Ostensible secretary of defense candidate Senator Jack Reed told reporters yesterday that such criticism was “comparing apples and oranges.” His rationale? “Reed noted that botched withdrawal from Iraq was set in motion by the Bush administration, and said President Obama is intent on not making the same mistakes in Afghanistan.” There is evidently no statute of limitations beyond which this Administration will take responsibility for its own choices — even when the president actually campaigned on the policy choices Senator Reed is saying are the fault of their predecessor.

All of the significant choices about the end of the war in Iraq were made by the Obama administration:

An arbitrary end to “combat” operations in Iraq in August 2010, confining U.S. forces to a support role nowhere required in U.S.-Iraqi agreements made in the Bush Administration and curtailing the effectiveness of our contribution.

Not confronting Prime Minister Nouri al-Maliki as he used the courts and security forces against domestic political rivals.

Having expressed no interest in the importance of Parliament for the 18-month stalemate after the shamefully manipulated outcome of Iraq’s elections, insisting that any agreement on future presence of U.S. military forces must be approved by that Parliament, leading to the breakdown of negotiations on any long-term stationing.

A ridiculously extravagant and unexecutable plan for civilian presence after our military withdrawal that conveyed the lack of seriousness in our involvement.

Not investing any political capital in coalescing neighboring states into support of a government emerging from international isolation.

And, having achieved “an end to the war in Iraq,” President Obama seems not to care whether that war continues, only that we not be participants in it.

The result? An authoritarian Iraqi government turning the military we built against its domestic rivals, aligning itself with Iran and excusing the depredations of the Assad government against its own people.

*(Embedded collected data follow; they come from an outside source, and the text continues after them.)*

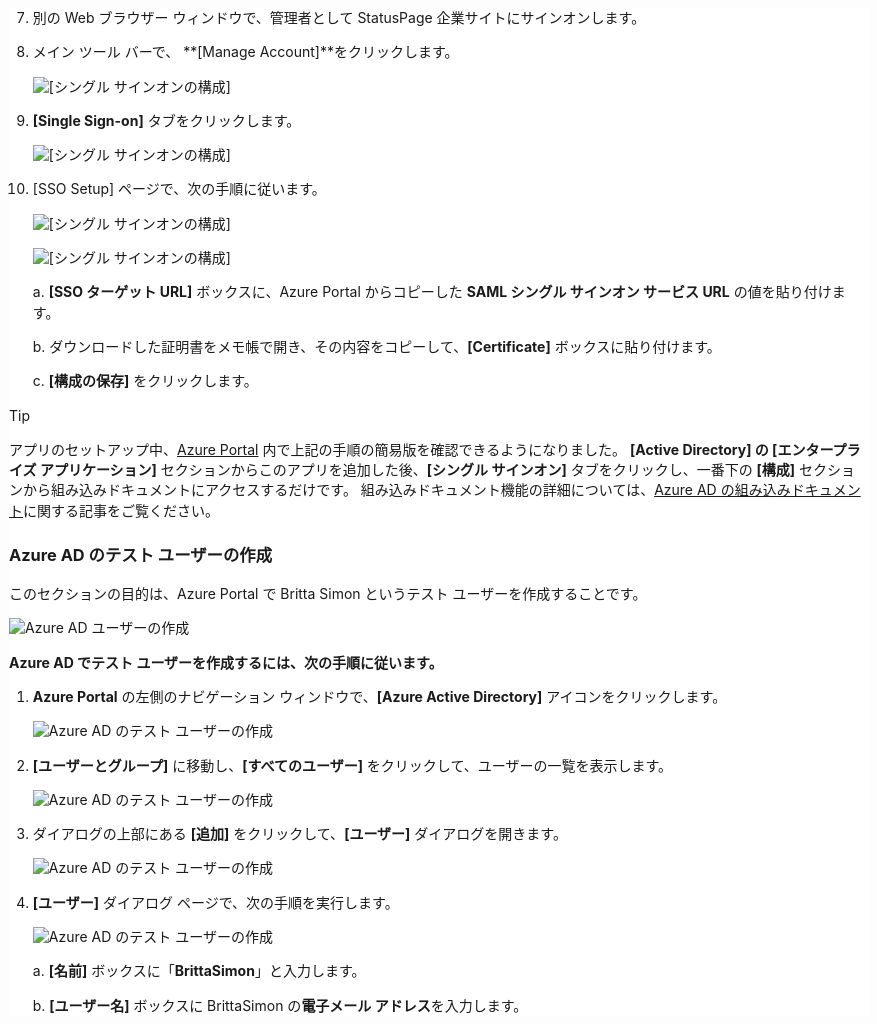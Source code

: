 7. 別の Web ブラウザー ウィンドウで、管理者として StatusPage 企業サイトにサインオンします。

8. メイン ツール バーで、 **[Manage Account]**をクリックします。
   
    ![[シングル サインオンの構成]](./media/active-directory-saas-statuspage-tutorial/tutorial_statuspage_06.png) 

10. **[Single Sign-on]** タブをクリックします。 
   
    ![[シングル サインオンの構成]](./media/active-directory-saas-statuspage-tutorial/tutorial_statuspage_07.png) 

11. [SSO Setup] ページで、次の手順に従います。
   
    ![[シングル サインオンの構成]](./media/active-directory-saas-statuspage-tutorial/tutorial_statuspage_08.png) 

    ![[シングル サインオンの構成]](./media/active-directory-saas-statuspage-tutorial/tutorial_statuspage_09.png) 
 
    a. **[SSO ターゲット URL]** ボックスに、Azure Portal からコピーした **SAML シングル サインオン サービス URL** の値を貼り付けます。

    b. ダウンロードした証明書をメモ帳で開き、その内容をコピーして、**[Certificate]** ボックスに貼り付けます。 

    c. **[構成の保存]** をクリックします。

> [!TIP]
> アプリのセットアップ中、[Azure Portal](https://portal.azure.com) 内で上記の手順の簡易版を確認できるようになりました。  **[Active Directory] の [エンタープライズ アプリケーション]** セクションからこのアプリを追加した後、**[シングル サインオン]** タブをクリックし、一番下の **[構成]** セクションから組み込みドキュメントにアクセスするだけです。 組み込みドキュメント機能の詳細については、[Azure AD の組み込みドキュメント]( https://go.microsoft.com/fwlink/?linkid=845985)に関する記事をご覧ください。
> 

### <a name="creating-an-azure-ad-test-user"></a>Azure AD のテスト ユーザーの作成
このセクションの目的は、Azure Portal で Britta Simon というテスト ユーザーを作成することです。

![Azure AD ユーザーの作成][100]

**Azure AD でテスト ユーザーを作成するには、次の手順に従います。**

1. **Azure Portal** の左側のナビゲーション ウィンドウで、**[Azure Active Directory]** アイコンをクリックします。

    ![Azure AD のテスト ユーザーの作成](./media/active-directory-saas-statuspage-tutorial/create_aaduser_01.png) 

2. **[ユーザーとグループ]** に移動し、**[すべてのユーザー]** をクリックして、ユーザーの一覧を表示します。
    
    ![Azure AD のテスト ユーザーの作成](./media/active-directory-saas-statuspage-tutorial/create_aaduser_02.png) 

3. ダイアログの上部にある **[追加]** をクリックして、**[ユーザー]** ダイアログを開きます。
 
    ![Azure AD のテスト ユーザーの作成](./media/active-directory-saas-statuspage-tutorial/create_aaduser_03.png) 

4. **[ユーザー]** ダイアログ ページで、次の手順を実行します。
 
    ![Azure AD のテスト ユーザーの作成](./media/active-directory-saas-statuspage-tutorial/create_aaduser_04.png) 

    a. **[名前]** ボックスに「**BrittaSimon**」と入力します。

    b. **[ユーザー名]** ボックスに BrittaSimon の**電子メール アドレス**を入力します。


[1]: ./media/active-directory-saas-statuspage-tutorial/tutorial_general_01.png
[2]: ./media/active-directory-saas-statuspage-tutorial/tutorial_general_02.png
[3]: ./media/active-directory-saas-statuspage-tutorial/tutorial_general_03.png
[4]: ./media/active-directory-saas-statuspage-tutorial/tutorial_general_04.png
[100]: ./media/active-directory-saas-statuspage-tutorial/tutorial_general_100.png
[200]: ./media/active-directory-saas-statuspage-tutorial/tutorial_general_200.png
[201]: ./media/active-directory-saas-statuspage-tutorial/tutorial_general_201.png
[202]: ./media/active-directory-saas-statuspage-tutorial/tutorial_general_202.png
[203]: ./media/active-directory-saas-statuspage-tutorial/tutorial_general_203.png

And the Obama administration appears poised to make the exact same set of choices in Afghanistan. The President conveyed early that he cared about the timeline, not the objectives of the war, leading all affected parties to hedge against us. President Obama chose not to draw attention to the malfeasance of the 2009 election that returned Hamid Karzai to power, instead over-investing in the incumbent. President Obama cared less about risk — either to our forces or to achievement of the objectives for which they were fighting — than about diversion from “nation building here at home,” evidenced by his limits on resources requested by commanders. His diplomats never were able to deliver on either of our strategy’s seminal political objectives: Pakistani cooperation and Afghan governance. His administration promised a “civilian surge” that never materialized. His administration sprayed money ineffectually through aid programs uncoordinated with our strategy’s objectives and inadequately supervised to prevent colossal corruption (the Special Inspector General’s report should infuriate every American taxpayer). His exit strategy was contingent on Afghan security forces being able to undertake the fight, yet the fact that only one of 23 Afghan brigades are capable of independent operations has not affected either the timeline of our withdrawal or the size of the force that would remain in the country. And now the Obama administration is negotiating a long-term stationing agreement that would consolidate around 6,000 U.S. forces at a single base outside Kabul to conduct raids throughout the country and train small numbers of Afghan security forces. But the Karzai government seems unlikely to allow U.S. forces to retain immunity, likely considering himself better off if he appears to force our retrenchment than simply be the victim of it.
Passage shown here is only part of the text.